▶ What this task involves: Every entry here should be copied exactly.

▶ Stored dataset items:
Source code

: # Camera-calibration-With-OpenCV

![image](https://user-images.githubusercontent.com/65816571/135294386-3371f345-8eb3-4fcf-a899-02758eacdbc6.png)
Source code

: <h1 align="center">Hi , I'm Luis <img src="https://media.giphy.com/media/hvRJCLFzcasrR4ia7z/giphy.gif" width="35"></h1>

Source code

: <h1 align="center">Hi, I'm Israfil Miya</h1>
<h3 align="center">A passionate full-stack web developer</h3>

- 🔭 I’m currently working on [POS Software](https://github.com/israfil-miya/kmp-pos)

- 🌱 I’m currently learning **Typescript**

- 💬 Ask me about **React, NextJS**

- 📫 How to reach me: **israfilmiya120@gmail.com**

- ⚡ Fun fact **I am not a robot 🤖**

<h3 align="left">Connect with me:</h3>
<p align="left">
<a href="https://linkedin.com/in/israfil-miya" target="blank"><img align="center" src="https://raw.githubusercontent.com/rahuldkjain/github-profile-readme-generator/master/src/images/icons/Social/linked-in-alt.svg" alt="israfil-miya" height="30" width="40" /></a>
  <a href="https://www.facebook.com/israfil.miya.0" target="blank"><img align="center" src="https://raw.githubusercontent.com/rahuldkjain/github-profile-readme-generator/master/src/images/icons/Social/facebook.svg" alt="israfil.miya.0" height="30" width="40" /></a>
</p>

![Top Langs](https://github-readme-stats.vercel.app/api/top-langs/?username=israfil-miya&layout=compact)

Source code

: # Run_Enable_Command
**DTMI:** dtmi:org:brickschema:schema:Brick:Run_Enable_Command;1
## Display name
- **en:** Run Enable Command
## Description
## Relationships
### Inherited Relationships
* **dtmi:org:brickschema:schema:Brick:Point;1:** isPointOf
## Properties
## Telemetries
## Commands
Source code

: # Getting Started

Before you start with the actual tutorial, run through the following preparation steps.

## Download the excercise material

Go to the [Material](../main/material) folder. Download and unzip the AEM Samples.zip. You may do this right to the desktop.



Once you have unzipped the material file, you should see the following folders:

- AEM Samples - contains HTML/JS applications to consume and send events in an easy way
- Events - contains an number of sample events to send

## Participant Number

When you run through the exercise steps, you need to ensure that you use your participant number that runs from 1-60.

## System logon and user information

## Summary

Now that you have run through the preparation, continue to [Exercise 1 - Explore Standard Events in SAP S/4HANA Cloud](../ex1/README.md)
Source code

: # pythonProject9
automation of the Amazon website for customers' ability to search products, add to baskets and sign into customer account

▶ Task answer:
Source code

: # Camera-calibration-With-OpenCV

![image](https://user-images.githubusercontent.com/65816571/135294386-3371f345-8eb3-4fcf-a899-02758eacdbc6.png)
Source code

: <h1 align="center">Hi , I'm Luis <img src="https://media.giphy.com/media/hvRJCLFzcasrR4ia7z/giphy.gif" width="35"></h1>

Source code

: <h1 align="center">Hi, I'm Israfil Miya</h1>
<h3 align="center">A passionate full-stack web developer</h3>

- 🔭 I’m currently working on [POS Software](https://github.com/israfil-miya/kmp-pos)

- 🌱 I’m currently learning **Typescript**

- 💬 Ask me about **React, NextJS**

- 📫 How to reach me: **israfilmiya120@gmail.com**

- ⚡ Fun fact **I am not a robot 🤖**

<h3 align="left">Connect with me:</h3>
<p align="left">
<a href="https://linkedin.com/in/israfil-miya" target="blank"><img align="center" src="https://raw.githubusercontent.com/rahuldkjain/github-profile-readme-generator/master/src/images/icons/Social/linked-in-alt.svg" alt="israfil-miya" height="30" width="40" /></a>
  <a href="https://www.facebook.com/israfil.miya.0" target="blank"><img align="center" src="https://raw.githubusercontent.com/rahuldkjain/github-profile-readme-generator/master/src/images/icons/Social/facebook.svg" alt="israfil.miya.0" height="30" width="40" /></a>
</p>

![Top Langs](https://github-readme-stats.vercel.app/api/top-langs/?username=israfil-miya&layout=compact)

Source code

: # Run_Enable_Command
**DTMI:** dtmi:org:brickschema:schema:Brick:Run_Enable_Command;1
## Display name
- **en:** Run Enable Command
## Description
## Relationships
### Inherited Relationships
* **dtmi:org:brickschema:schema:Brick:Point;1:** isPointOf
## Properties
## Telemetries
## Commands
Source code

: # Getting Started

Before you start with the actual tutorial, run through the following preparation steps.

## Download the excercise material

Go to the [Material](../main/material) folder. Download and unzip the AEM Samples.zip. You may do this right to the desktop.



Once you have unzipped the material file, you should see the following folders:

- AEM Samples - contains HTML/JS applications to consume and send events in an easy way
- Events - contains an number of sample events to send

## Participant Number

When you run through the exercise steps, you need to ensure that you use your participant number that runs from 1-60.

## System logon and user information

## Summary

Now that you have run through the preparation, continue to [Exercise 1 - Explore Standard Events in SAP S/4HANA Cloud](../ex1/README.md)
Source code

: # pythonProject9
automation of the Amazon website for customers' ability to search products, add to baskets and sign into customer account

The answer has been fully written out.